Records from a collection
######

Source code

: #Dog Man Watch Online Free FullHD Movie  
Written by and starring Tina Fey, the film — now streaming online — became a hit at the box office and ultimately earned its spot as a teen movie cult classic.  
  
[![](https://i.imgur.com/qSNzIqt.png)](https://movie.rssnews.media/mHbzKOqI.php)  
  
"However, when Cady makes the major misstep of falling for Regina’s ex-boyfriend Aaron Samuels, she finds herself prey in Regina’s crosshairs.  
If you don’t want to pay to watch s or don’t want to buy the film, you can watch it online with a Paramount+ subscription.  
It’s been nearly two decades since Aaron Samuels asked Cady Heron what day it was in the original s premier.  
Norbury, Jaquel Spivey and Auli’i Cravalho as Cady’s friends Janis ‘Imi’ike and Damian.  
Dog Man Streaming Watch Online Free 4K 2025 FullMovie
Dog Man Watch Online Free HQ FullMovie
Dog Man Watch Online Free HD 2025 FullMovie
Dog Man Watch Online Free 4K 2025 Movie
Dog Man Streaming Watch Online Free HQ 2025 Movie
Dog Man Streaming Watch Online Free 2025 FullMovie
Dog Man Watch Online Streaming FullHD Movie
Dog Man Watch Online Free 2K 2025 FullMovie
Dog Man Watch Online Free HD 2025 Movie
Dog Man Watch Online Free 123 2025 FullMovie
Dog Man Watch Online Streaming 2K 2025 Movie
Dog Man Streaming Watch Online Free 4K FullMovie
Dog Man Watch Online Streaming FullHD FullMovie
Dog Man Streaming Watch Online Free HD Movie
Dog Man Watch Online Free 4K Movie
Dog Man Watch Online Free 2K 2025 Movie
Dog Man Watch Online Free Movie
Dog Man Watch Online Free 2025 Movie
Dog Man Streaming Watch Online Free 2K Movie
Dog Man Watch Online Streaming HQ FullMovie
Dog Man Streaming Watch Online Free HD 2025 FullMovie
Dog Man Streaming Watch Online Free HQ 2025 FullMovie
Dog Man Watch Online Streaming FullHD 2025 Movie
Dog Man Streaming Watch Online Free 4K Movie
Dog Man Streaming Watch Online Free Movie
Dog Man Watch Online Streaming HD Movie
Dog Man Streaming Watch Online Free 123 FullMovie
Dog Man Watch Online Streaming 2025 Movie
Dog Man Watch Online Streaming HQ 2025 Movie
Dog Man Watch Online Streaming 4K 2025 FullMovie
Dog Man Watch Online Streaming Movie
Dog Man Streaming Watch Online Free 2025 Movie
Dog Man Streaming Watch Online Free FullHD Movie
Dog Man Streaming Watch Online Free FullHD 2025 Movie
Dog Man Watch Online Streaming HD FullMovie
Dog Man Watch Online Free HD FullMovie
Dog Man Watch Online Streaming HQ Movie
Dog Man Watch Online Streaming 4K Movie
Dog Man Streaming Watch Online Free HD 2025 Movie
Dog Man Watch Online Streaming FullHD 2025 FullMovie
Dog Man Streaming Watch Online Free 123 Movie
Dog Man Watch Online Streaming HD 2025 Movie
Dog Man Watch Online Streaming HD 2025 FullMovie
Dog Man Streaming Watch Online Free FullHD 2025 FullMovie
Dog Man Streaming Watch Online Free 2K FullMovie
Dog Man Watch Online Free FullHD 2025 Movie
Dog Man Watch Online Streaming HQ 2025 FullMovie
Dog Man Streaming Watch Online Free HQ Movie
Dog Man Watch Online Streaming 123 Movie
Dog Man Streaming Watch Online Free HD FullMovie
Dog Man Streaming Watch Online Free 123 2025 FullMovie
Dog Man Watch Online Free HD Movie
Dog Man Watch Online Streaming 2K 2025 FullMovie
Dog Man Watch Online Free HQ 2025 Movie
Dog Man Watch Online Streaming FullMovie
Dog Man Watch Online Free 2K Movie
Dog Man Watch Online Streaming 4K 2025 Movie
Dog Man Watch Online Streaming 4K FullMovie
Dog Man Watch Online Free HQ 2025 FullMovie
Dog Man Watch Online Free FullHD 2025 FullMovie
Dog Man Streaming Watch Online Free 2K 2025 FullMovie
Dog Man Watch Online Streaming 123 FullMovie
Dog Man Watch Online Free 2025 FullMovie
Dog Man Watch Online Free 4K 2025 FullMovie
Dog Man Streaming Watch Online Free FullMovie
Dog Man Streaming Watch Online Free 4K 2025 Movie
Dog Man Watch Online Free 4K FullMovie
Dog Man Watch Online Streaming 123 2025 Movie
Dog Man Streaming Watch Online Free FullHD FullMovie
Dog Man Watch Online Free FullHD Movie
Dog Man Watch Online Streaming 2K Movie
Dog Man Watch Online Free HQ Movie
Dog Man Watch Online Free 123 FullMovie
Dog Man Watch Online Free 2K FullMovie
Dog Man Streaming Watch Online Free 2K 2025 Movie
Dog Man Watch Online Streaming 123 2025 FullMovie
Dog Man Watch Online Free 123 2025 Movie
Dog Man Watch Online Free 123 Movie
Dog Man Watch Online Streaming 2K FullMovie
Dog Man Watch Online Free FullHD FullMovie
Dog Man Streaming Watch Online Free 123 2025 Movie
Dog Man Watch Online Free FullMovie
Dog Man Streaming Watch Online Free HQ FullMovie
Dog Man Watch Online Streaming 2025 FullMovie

######

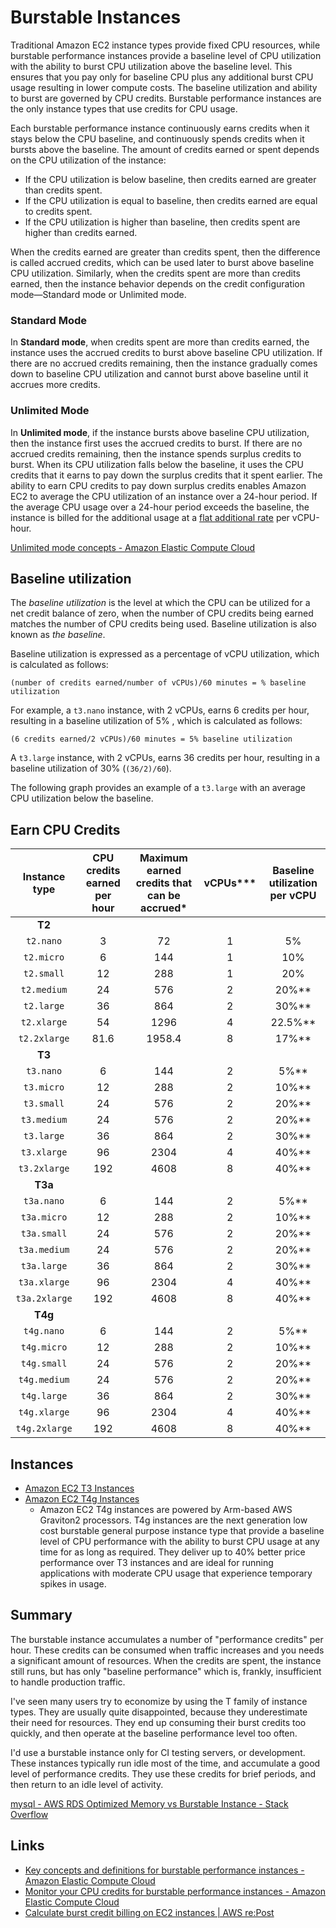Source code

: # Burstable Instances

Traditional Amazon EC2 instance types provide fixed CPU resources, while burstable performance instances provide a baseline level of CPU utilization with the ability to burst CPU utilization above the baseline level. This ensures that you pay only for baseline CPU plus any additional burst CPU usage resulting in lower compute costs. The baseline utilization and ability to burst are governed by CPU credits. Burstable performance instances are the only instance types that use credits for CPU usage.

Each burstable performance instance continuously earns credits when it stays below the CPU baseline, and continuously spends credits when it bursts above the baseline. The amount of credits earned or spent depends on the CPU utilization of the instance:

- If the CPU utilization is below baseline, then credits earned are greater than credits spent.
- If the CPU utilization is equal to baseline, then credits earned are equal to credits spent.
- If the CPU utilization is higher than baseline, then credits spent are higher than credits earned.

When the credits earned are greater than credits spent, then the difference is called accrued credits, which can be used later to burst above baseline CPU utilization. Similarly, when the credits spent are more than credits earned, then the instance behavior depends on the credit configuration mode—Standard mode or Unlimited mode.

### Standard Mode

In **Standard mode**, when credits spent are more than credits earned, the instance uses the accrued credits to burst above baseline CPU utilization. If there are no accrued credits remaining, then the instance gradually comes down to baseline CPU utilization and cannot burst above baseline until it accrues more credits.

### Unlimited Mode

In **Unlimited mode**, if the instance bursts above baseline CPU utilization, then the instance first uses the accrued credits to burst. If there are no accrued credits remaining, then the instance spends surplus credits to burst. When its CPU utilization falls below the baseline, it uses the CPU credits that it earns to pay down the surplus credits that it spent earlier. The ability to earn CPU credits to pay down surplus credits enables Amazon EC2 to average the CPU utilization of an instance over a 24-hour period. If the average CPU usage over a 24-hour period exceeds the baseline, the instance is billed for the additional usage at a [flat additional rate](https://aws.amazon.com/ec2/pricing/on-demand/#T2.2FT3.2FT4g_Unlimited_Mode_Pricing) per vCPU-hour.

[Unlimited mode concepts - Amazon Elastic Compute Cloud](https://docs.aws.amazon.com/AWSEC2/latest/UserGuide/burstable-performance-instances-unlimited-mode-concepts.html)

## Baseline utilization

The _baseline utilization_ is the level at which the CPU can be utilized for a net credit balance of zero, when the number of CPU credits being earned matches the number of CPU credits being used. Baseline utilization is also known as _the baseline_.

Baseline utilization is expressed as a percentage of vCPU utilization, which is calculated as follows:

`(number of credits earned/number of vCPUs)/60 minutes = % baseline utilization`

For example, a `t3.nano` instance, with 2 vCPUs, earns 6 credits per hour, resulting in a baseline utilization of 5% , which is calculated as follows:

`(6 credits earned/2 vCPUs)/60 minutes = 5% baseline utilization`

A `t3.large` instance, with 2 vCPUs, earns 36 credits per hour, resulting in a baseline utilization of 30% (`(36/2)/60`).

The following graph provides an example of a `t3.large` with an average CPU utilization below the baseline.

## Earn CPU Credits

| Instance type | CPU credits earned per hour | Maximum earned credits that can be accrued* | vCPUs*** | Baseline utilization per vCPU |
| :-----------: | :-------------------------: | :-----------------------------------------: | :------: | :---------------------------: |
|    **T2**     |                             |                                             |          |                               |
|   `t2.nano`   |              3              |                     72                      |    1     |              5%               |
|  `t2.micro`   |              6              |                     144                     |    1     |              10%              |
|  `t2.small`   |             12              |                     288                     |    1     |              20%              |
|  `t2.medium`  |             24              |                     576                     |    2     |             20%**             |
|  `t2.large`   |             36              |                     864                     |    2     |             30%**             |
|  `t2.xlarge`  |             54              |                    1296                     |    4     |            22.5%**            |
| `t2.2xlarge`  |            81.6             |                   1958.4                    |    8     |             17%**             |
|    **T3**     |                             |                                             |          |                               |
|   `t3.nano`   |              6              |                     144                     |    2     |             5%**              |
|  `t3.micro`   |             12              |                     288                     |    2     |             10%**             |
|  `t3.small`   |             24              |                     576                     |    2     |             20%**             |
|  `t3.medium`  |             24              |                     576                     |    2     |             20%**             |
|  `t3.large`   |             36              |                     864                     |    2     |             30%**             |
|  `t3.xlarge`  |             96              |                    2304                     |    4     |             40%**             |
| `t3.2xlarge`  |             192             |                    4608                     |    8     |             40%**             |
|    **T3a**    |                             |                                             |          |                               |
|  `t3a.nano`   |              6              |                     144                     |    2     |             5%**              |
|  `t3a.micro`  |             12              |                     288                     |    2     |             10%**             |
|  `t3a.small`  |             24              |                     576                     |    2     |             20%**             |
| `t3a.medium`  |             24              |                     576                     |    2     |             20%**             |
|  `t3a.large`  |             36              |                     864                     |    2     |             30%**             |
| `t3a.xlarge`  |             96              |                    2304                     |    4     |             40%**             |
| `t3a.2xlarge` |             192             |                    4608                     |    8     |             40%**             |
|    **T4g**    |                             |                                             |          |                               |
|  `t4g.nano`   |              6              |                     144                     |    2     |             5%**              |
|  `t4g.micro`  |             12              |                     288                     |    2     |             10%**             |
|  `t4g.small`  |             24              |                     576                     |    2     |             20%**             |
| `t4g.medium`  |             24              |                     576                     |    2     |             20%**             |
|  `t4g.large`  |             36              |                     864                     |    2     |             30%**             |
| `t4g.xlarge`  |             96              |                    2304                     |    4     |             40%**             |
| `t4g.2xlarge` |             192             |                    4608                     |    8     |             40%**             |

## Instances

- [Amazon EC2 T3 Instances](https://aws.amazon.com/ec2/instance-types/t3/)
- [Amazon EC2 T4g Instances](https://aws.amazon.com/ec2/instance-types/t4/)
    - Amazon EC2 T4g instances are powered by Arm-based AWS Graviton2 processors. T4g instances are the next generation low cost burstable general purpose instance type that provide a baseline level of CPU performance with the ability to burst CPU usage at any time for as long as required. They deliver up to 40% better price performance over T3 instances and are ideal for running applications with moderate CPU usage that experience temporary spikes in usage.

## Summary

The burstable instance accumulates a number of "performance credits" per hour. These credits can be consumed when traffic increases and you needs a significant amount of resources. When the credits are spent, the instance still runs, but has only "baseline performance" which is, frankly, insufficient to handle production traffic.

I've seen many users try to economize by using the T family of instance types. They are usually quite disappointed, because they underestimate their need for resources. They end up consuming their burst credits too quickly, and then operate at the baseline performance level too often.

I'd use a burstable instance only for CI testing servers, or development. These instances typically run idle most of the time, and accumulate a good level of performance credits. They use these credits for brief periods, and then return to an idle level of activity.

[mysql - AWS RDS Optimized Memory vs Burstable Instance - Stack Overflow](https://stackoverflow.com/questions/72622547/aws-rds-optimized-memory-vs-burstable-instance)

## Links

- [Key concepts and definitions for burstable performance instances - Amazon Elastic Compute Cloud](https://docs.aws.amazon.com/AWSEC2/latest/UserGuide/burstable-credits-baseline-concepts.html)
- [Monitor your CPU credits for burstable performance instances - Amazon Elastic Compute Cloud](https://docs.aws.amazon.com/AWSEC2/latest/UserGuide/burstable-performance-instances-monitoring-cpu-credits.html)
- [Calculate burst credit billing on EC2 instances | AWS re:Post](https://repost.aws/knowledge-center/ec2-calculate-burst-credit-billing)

######

__EXERCISE REQUIREMENTS__: Above are the entries. Copy exactly the part that opens with the line containing "If you don’t" and closes with the line containing "Dog Man Watch Online Streaming HQ 2025 Movie", and no more.

__ANSWER TO THE PROBLEM__:
If you don’t want to pay to watch s or don’t want to buy the film, you can watch it online with a Paramount+ subscription.  
It’s been nearly two decades since Aaron Samuels asked Cady Heron what day it was in the original s premier.  
Norbury, Jaquel Spivey and Auli’i Cravalho as Cady’s friends Janis ‘Imi’ike and Damian.  
Dog Man Streaming Watch Online Free 4K 2025 FullMovie
Dog Man Watch Online Free HQ FullMovie
Dog Man Watch Online Free HD 2025 FullMovie
Dog Man Watch Online Free 4K 2025 Movie
Dog Man Streaming Watch Online Free HQ 2025 Movie
Dog Man Streaming Watch Online Free 2025 FullMovie
Dog Man Watch Online Streaming FullHD Movie
Dog Man Watch Online Free 2K 2025 FullMovie
Dog Man Watch Online Free HD 2025 Movie
Dog Man Watch Online Free 123 2025 FullMovie
Dog Man Watch Online Streaming 2K 2025 Movie
Dog Man Streaming Watch Online Free 4K FullMovie
Dog Man Watch Online Streaming FullHD FullMovie
Dog Man Streaming Watch Online Free HD Movie
Dog Man Watch Online Free 4K Movie
Dog Man Watch Online Free 2K 2025 Movie
Dog Man Watch Online Free Movie
Dog Man Watch Online Free 2025 Movie
Dog Man Streaming Watch Online Free 2K Movie
Dog Man Watch Online Streaming HQ FullMovie
Dog Man Streaming Watch Online Free HD 2025 FullMovie
Dog Man Streaming Watch Online Free HQ 2025 FullMovie
Dog Man Watch Online Streaming FullHD 2025 Movie
Dog Man Streaming Watch Online Free 4K Movie
Dog Man Streaming Watch Online Free Movie
Dog Man Watch Online Streaming HD Movie
Dog Man Streaming Watch Online Free 123 FullMovie
Dog Man Watch Online Streaming 2025 Movie
Dog Man Watch Online Streaming HQ 2025 Movie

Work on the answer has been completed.